Karl Anthony Terry



On August 7, 1994 a man and his sons went fishing for the day in Portland Oregon. One of the sons decided he wanted to wander on the banks for a while and stumbled upon a body not far away. The boy went and got his brother and his dad. When the father went to investigate he found not one, but two bodies. One was in a sleeping bag. He notified the police.

It was quickly discovered that the two bodies were those of brothers, Jeffrey and Dale Brown. There was no weapon found near the bodies but it was obvious that they had been stabbed with some sort of large knife or as they would later determine, sword of some kind.

One of the first places the investigators went after the crime scene was Jeffrey Brown's apartment. The landlord let them in. They looked around and saw a jacket inside a backpack but they did not take anything until they could get a warrant to make their search official. They interviewed those who lived around there and someone described seeing a man leaving the apartment around 9:30 the night before.

Whether it was the description from the witness or just talking to the victims family they were quickly led to Karl Anthony Terry. Terry would admit seeing the brothers the day before. Terry would claim that Jeffrey had invited him over to celebrate his brother's birthday. It would be reported that Karl Terry and Jeffrey Brown belonged to an organization called “Order of the Black Dove.” I attempted to do a Internet search on this organization but seemingly the only place it existed was in this case. I could find no other true references to it. However, investigators would claim that Terry had journals that described the organization as “celebrating violence and other anti-social behavior.”

Terry would tell authorities that he had met them at Jeffrey's apartment about 2:30 or 3:00 in the afternoon and after drinking a few beers they had decided to go camping. Terry would claim that Jeffrey had brought a Samurai or Ninja knife with him that he owned. He said once at the river they drank more beer and the brothers had argued on where to camp. Terry would claim to have left the area around 8:00 that evening but witnesses would claim to see all three men together around 9:00 and then Terry alone around 9:15.

Investigators were already leery of the story that Terry was telling and so on August 9th, just two days after the bodies were found one of the detectives called Terry and asked if he would be willing to take a lie detector test the following day. He agreed but then refused the following day.
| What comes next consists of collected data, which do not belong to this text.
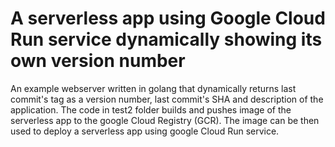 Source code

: # A serverless app using Google Cloud Run service dynamically showing its own version number
An example  webserver written in golang that dynamically returns last commit's tag as a version number, last commit's SHA and description of the application.
The code in test2 folder builds and pushes image of the serverless app to the google Cloud Registry (GCR).
The image can be then used to deploy a serverless app using google Cloud Run service.
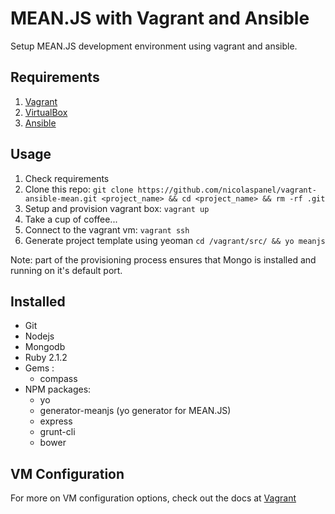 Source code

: # MEAN.JS with Vagrant and Ansible

Setup MEAN.JS development environment using vagrant and ansible.


## Requirements

1. [Vagrant](http://downloads.vagrantup.com/)
2. [VirtualBox](https://www.virtualbox.org/wiki/Downloads)
3. [Ansible](http://www.ansibleworks.com/docs/intro_installation.html)


## Usage

1. Check requirements
2. Clone this repo: `git clone https://github.com/nicolaspanel/vagrant-ansible-mean.git <project_name> && cd <project_name> && rm -rf .git`
3. Setup and provision vagrant box: `vagrant up`
4. Take a cup of coffee...
5. Connect to the vagrant vm: `vagrant ssh`
6. Generate project template using yeoman `cd /vagrant/src/ && yo meanjs`

Note: part of the provisioning process ensures that Mongo is installed and running on it's default port.

## Installed 
 - Git
 - Nodejs
 - Mongodb
 - Ruby 2.1.2
 - Gems :
 	- compass
 - NPM packages: 
	- yo
	- generator-meanjs (yo generator for MEAN.JS)
	- express
	- grunt-cli
	- bower

VM Configuration
----------------
For more on VM configuration options, check out the docs at [Vagrant](http://docs.vagrantup.com/v2/virtualbox/configuration.html)
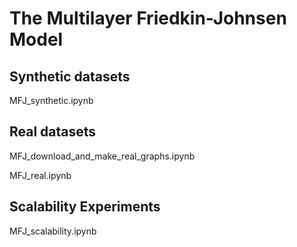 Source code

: # The Multilayer Friedkin-Johnsen Model

## Synthetic datasets

MFJ_synthetic.ipynb

## Real datasets

MFJ_download_and_make_real_graphs.ipynb

MFJ_real.ipynb

## Scalability Experiments

MFJ_scalability.ipynb
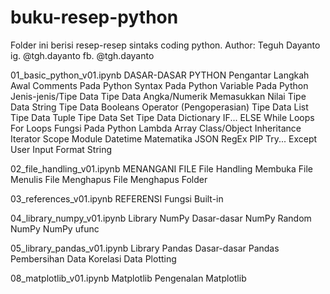 # buku-resep-python
Folder ini berisi resep-resep sintaks coding python.
Author: Teguh Dayanto
        ig. @tgh.dayanto
        fb. @tgh.dayanto

01_basic_python_v01.ipynb
  DASAR-DASAR PYTHON
    Pengantar
    Langkah Awal
    Comments Pada Python
    Syntax Pada Python
    Variable Pada Python
    Jenis-jenis/Tipe Data
    Tipe Data Angka/Numerik
    Memasukkan Nilai
    Tipe Data String
    Tipe Data Booleans
    Operator (Pengoperasian)
    Tipe Data List
    Tipe Data Tuple
    Tipe Data Set
    Tipe Data Dictionary
    IF... ELSE
    While Loops
    For Loops
    Fungsi Pada Python
    Lambda
    Array
    Class/Object
    Inheritance
    Iterator
    Scope
    Module
    Datetime
    Matematika
    JSON
    RegEx
    PIP
    Try... Except
    User Input
    Format String

02_file_handling_v01.ipynb
  MENANGANI FILE
    File Handling
    Membuka File
    Menulis File
    Menghapus File
    Menghapus Folder

03_references_v01.ipynb
  REFERENSI
    Fungsi Built-in
    
04_library_numpy_v01.ipynb
  Library NumPy
    Dasar-dasar NumPy
    Random NumPy
    NumPy ufunc

05_library_pandas_v01.ipynb
  Library Pandas
    Dasar-dasar Pandas
    Pembersihan Data
    Korelasi Data
    Plotting
    
08_matplotlib_v01.ipynb
  Matplotlib
    Pengenalan Matplotlib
On August 19th investigators got a search warrant for Terry's home. They had also gotten one for Jeffrey Brown's home and had the jacket found in the backpack sent to forensics. On August 22nd Terry not only agreed but participated in a lie detector test. When he was informed that he had failed the test he began talking to the police. According to the new story Terry was telling, the brothers started fighting and that Dale had killed Jeffrey and that he had killed Dale in defense of Jeffrey. He agreed to take detectives out to search the scene for the weapon but it started getting dark and the search was suspended until the next day after failing to find the weapon. Terry had agreed to continue to help on the following day and so, not completely ready to arrest him, officers took him home. The next day they returned to his home and found a note on the door stating that he was no longer planning to cooperate with investigators. The investigators continued their search for the weapon without Terry's help and found a Samurai sword with blood on it. They arrested Terry later that day.

Forensic analysis would find both Jeffrey and Dale Brown's blood on both the sword and the jacket that had been found in the backpack in Jeffrey's apartment. The jacket was proven to belong to Karl Terry. Along with these findings, at his trial in 1995 an inmate would testify that Terry had admitted to killing the men saying that he wanted out of the Order of the Black Dove and the only way to do so was to kill Jeffrey with a “big knife.” The jury convicted him and on November 24, 1995 Karl Anthony Terry was sentenced to death on two counts of aggravated murder. It seems his latest appeal was made in 2013 in which his conviction and sentence were affirmed and no opinion was released by the courts.

As I have said in a few of my previous blogs dealing with Oregon and their action, or inaction as it is, of the death penalty, they do not seem to be in much of a hurry to execute these orders. Unlike a few of my previous cases from the area Terry's sentence has stood the test of time and was not overturned. An article that I read pertaining to the Oregon Death Row put into perspective just how inactive the practice is in Oregon. The article was published in 2008 and Texas at that time was leading the country in executions. From 1982 to 2008 Oregon had executed only two people, both of whom had voluntarily ended their appeals and pushed for the death chamber. In that same time frame Texas had executed 405 inmates. It is not as if the Oregon legislature has ruled the death penalty unconstitutional or abolished it. They are still sentencing defendants to death but seemingly doing nothing once they get there.


Comments

  1. I think I went to elementary school with him. Did he ever live in Tennessee?